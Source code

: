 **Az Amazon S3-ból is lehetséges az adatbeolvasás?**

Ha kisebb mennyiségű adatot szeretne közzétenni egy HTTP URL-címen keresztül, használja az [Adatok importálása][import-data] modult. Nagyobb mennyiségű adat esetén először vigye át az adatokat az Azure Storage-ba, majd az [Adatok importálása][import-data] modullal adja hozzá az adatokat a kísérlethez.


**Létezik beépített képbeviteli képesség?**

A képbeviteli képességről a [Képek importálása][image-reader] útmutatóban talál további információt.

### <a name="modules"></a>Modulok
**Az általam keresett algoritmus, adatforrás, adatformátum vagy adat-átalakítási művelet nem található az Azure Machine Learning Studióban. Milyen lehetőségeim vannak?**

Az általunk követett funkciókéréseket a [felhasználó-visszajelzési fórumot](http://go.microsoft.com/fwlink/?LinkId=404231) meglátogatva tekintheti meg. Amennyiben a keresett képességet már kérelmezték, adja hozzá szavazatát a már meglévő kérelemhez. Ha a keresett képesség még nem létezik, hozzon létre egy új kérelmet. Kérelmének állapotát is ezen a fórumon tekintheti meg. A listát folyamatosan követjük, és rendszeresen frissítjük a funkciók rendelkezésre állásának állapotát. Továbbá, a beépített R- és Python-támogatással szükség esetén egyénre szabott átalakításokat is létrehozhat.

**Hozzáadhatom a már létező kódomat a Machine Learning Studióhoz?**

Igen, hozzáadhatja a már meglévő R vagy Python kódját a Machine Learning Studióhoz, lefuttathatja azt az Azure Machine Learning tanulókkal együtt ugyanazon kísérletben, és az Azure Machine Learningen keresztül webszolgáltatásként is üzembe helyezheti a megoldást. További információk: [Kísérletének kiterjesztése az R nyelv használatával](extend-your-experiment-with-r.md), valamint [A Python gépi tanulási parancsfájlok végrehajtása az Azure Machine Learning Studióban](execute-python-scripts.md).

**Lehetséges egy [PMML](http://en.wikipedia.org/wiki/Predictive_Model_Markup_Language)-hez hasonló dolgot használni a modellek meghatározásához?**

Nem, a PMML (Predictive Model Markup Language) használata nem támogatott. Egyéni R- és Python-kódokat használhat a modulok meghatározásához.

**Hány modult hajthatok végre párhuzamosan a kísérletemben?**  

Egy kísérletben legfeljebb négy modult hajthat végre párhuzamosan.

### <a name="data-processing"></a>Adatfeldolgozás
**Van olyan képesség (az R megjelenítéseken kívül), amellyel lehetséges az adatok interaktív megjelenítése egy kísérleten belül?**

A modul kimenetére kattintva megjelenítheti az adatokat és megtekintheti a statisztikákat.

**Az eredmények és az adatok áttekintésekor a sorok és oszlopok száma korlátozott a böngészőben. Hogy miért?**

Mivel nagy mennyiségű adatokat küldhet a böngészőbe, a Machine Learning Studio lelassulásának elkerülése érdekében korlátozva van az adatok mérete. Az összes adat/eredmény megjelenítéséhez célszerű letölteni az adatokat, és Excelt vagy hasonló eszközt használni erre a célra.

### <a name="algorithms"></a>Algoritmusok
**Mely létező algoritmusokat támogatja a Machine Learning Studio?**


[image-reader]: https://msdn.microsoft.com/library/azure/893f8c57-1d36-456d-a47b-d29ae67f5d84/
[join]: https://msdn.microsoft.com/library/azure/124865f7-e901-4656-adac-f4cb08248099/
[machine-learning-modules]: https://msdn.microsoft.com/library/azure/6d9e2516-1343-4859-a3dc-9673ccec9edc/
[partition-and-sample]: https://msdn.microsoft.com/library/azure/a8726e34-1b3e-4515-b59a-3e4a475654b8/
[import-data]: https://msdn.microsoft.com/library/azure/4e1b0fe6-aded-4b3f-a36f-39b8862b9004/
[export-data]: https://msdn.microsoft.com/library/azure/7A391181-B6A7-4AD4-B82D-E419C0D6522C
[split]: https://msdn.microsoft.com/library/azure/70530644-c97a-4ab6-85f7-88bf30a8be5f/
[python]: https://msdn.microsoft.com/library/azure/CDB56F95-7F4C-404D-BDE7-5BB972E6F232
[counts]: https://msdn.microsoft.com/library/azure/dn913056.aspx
* * * * * * *
→ Exercise brief
Copy out, from the listing above, every line that contains the word "PMML".

→ Answer for the task
**Lehetséges egy [PMML](http://en.wikipedia.org/wiki/Predictive_Model_Markup_Language)-hez hasonló dolgot használni a modellek meghatározásához?**
Nem, a PMML (Predictive Model Markup Language) használata nem támogatott. Egyéni R- és Python-kódokat használhat a modulok meghatározásához.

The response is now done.